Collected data

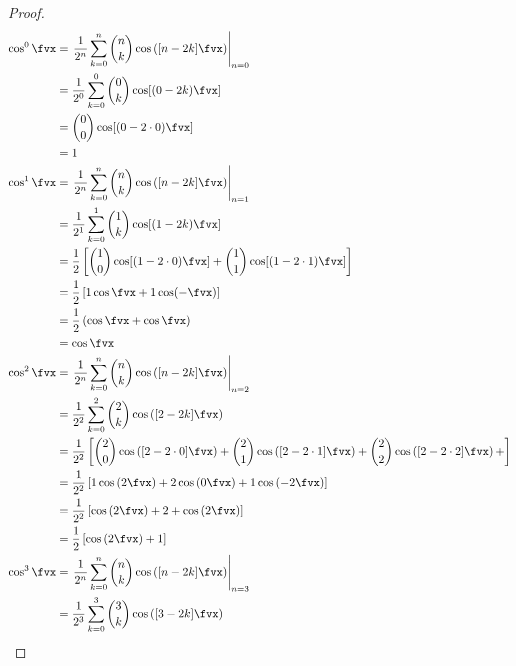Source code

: \begin{proof}
\begin{align*}
  \cos^0\fvx
    &= \left.\frac{1}{2^n} \sum_{k=0}^n {n\choose k}\cos\left([n-2k]\fvx\right)\right|_{n=0}
  \\&= \frac{1}{2^0} \sum_{k=0}^0 {0\choose k}\cos[(0-2k)\fvx] 
  \\&= {0\choose 0}\cos[(0-2\cdot0)\fvx] 
  \\&= 1
  \\
  \cos^1\fvx
    &= \left.\frac{1}{2^n} \sum_{k=0}^n {n\choose k}\cos\left([n-2k]\fvx\right)\right|_{n=1}
  \\&= \frac{1}{2^1} \sum_{k=0}^1 {1\choose k}\cos[(1-2k)\fvx] 
  \\&= \frac{1}{2}\left[ {1\choose 0}\cos[(1-2\cdot0)\fvx] + {1\choose 1}\cos[(1-2\cdot1)\fvx] \right]
  \\&= \frac{1}{2}\left[ 1\cos\fvx + 1\cos(-\fvx) \right]
  \\&= \frac{1}{2}\left( \cos\fvx + \cos\fvx \right)
  \\&= \cos\fvx
  \\
  \cos^2\fvx
    &= \left.\frac{1}{2^n} \sum_{k=0}^n {n\choose k}\cos\left([n-2k]\fvx\right)\right|_{n=2}
  \\&= \frac{1}{2^2} \sum_{k=0}^2 {2\choose k}\cos\left([2-2k]\fvx\right)
  \\&= \frac{1}{2^2}\left[ 
         {2\choose 0}\cos\left([2-2\cdot0]\fvx\right) +
         {2\choose 1}\cos\left([2-2\cdot1]\fvx\right) +
         {2\choose 2}\cos\left([2-2\cdot2]\fvx\right) +
       \right]
  \\&= \frac{1}{2^2}\left[ 
         1\cos\left(2\fvx\right) +
         2\cos\left(0\fvx\right) +
         1\cos\left(-2\fvx\right) 
       \right]
  \\&= \frac{1}{2^2}\left[\cos\left(2\fvx\right) +  2 + \cos\left(2\fvx\right) \right]
  \\&= \frac{1}{2}\left[\cos\left(2\fvx\right) +  1\right]
  \\
  \cos^3\fvx
    &= \left.\frac{1}{2^n} \sum_{k=0}^n {n\choose k}\cos\left([n-2k]\fvx\right)\right|_{n=3}
  \\&= \frac{1}{2^3} \sum_{k=0}^3 {3\choose k}\cos\left([3-2k]\fvx\right)

\end{align*}
\end{proof}
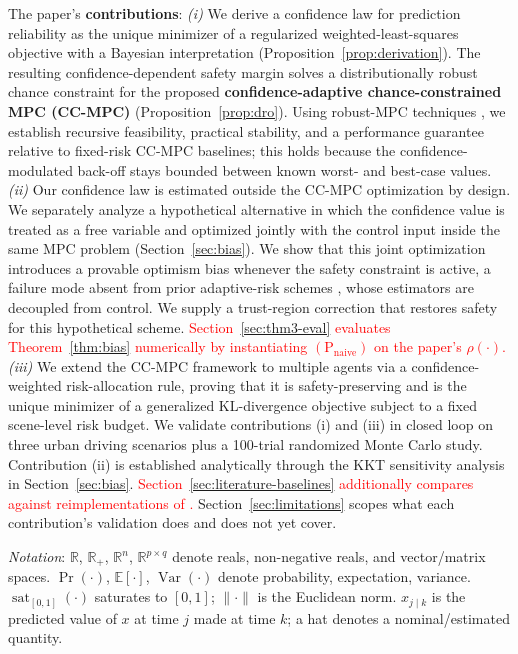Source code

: \documentclass[letterpaper, 10 pt, conference]{ieeeconf}
\begin{document}
The paper's \textbf{contributions}: \emph{(i)} We derive a confidence law for prediction reliability as the unique minimizer of a regularized weighted-least-squares objective with a Bayesian interpretation (Proposition~\ref{prop:derivation}). The resulting confidence-dependent safety margin solves a distributionally robust chance constraint for the proposed \textbf{confidence-adaptive chance-constrained MPC (CC-MPC)} (Proposition~\ref{prop:dro}). Using robust-MPC techniques \cite{rawlings2020model}, we establish recursive feasibility, practical stability, and a performance guarantee relative to fixed-risk CC-MPC baselines; this holds because the confidence-modulated back-off stays bounded between known worst- and best-case values.
\emph{(ii)} Our confidence law is estimated outside the CC-MPC optimization by design. We separately analyze a hypothetical alternative in which the confidence value is treated as a free variable and optimized jointly with the control input inside the same MPC problem (Section~\ref{sec:bias}). We show that this joint optimization introduces a provable optimism bias whenever the safety constraint is active, a failure mode absent from prior adaptive-risk schemes \cite{ma2026sensor,engelaar2025stochastic}, whose estimators are decoupled from control. We supply a trust-region correction that restores safety for this hypothetical scheme. \textcolor{red}{Section~\ref{sec:thm3-eval} evaluates Theorem~\ref{thm:bias} numerically by instantiating $(\mathrm P_{\mathrm{naive}})$ on the paper's $\rho(\cdot)$.}
\emph{(iii)} We extend the CC-MPC framework to multiple agents via a confidence-weighted risk-allocation rule, proving that it is safety-preserving and is the unique minimizer of a generalized KL-divergence objective subject to a fixed scene-level risk budget. We validate contributions (i) and (iii) in closed loop on three urban driving scenarios plus a 100-trial randomized Monte Carlo study. Contribution (ii) is established analytically through the KKT sensitivity analysis in Section~\ref{sec:bias}. \textcolor{red}{Section~\ref{sec:literature-baselines} additionally compares against reimplementations of \cite{ma2026sensor,engelaar2025stochastic}.} Section~\ref{sec:limitations} scopes what each contribution's validation does and does not yet cover.

\textit{Notation}: $\mathbb{R}$, $\mathbb{R}_+$, $\mathbb{R}^n$, $\mathbb{R}^{p\times q}$ denote reals, non-negative reals, and vector/matrix spaces. $\Pr(\cdot)$, $\mathbb{E}[\cdot]$, $\operatorname{Var}(\cdot)$ denote probability, expectation, variance. $\operatorname{sat}_{[0,1]}(\cdot)$ saturates to $[0,1]$; $\|\cdot\|$ is the Euclidean norm. $x_{j\mid k}$ is the predicted value of $x$ at time $j$ made at time $k$; a hat denotes a nominal/estimated quantity.
\end{document}
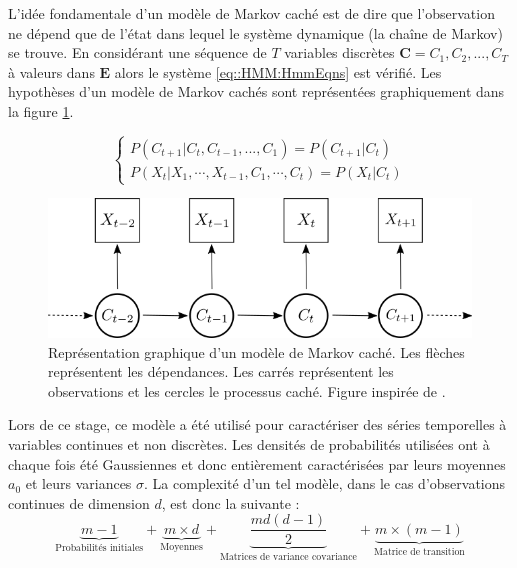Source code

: \documentclass[12pt, french]{report}
\begin{document}
L'idée fondamentale d'un modèle de Markov caché est de dire que l'observation ne dépend que de l'état dans lequel le système dynamique (la chaîne de Markov) se trouve. En considérant une séquence de $T$ variables discrètes $\bm{C}=C_1,C_2,...,C_T$ à valeurs dans $\bm{E}$ alors le système \eqref{eq::HMM:HmmEqns} est vérifié. Les hypothèses d'un modèle de Markov cachés sont représentées graphiquement dans la figure \ref{fig::HMM:HMM_Graph}. 

\begin{equation}
\begin{cases}
P\left( C_{t+1} | C_t,C_{t-1},...,C_1  \right) = P\left( C_{t+1} | C_t  \right)\\
P\left( X_t |  X_1 , \cdots , X_{t-1},  C_1, \cdots, C_t \right)  = P(X_t | C_t)
\end{cases}
\label{eq::HMM:HmmEqns}
\end{equation}

\begin{figure}[ht]
	\begin{center}
		\includegraphics[width= 0.6 \textwidth]{Images/Models/HMM/HMM.png}
		\caption{Représentation graphique d'un modèle de Markov caché. Les flèches représentent les dépendances. Les carrés représentent les observations et les cercles le processus caché. Figure inspirée de \cite{zucchini_hidden_2017}.}
		\label{fig::HMM:HMM_Graph}
	\end{center}
\end{figure}


Lors de ce stage, ce modèle a été utilisé pour caractériser des séries temporelles à variables continues et non discrètes. Les densités de probabilités utilisées ont à chaque fois été Gaussiennes et donc entièrement caractérisées par leurs moyennes $a_0$ et leurs variances $\sigma$. La complexité d'un tel modèle, dans le cas d'observations continues de dimension $d$, est donc la suivante :
\begin{equation}
\underbrace{m-1}_\text{Probabilités initiales}  + \underbrace{m \times d}_\text{Moyennes}  +  \underbrace{\frac{md \left(d - 1\right)}{2}}_\text{Matrices de variance covariance} + \underbrace{m \times (m-1)}_\text{Matrice de transition}
\label{eq:Model_HMM_ParamNumber} 
\end{equation}
\end{document}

### Problem requirements
The expected answer is every line in the data above that carries the string "caché".

### Exercise output
L'idée fondamentale d'un modèle de Markov caché est de dire que l'observation ne dépend que de l'état dans lequel le système dynamique (la chaîne de Markov) se trouve. En considérant une séquence de $T$ variables discrètes $\bm{C}=C_1,C_2,...,C_T$ à valeurs dans $\bm{E}$ alors le système \eqref{eq::HMM:HmmEqns} est vérifié. Les hypothèses d'un modèle de Markov cachés sont représentées graphiquement dans la figure \ref{fig::HMM:HMM_Graph}. 
		\caption{Représentation graphique d'un modèle de Markov caché. Les flèches représentent les dépendances. Les carrés représentent les observations et les cercles le processus caché. Figure inspirée de \cite{zucchini_hidden_2017}.}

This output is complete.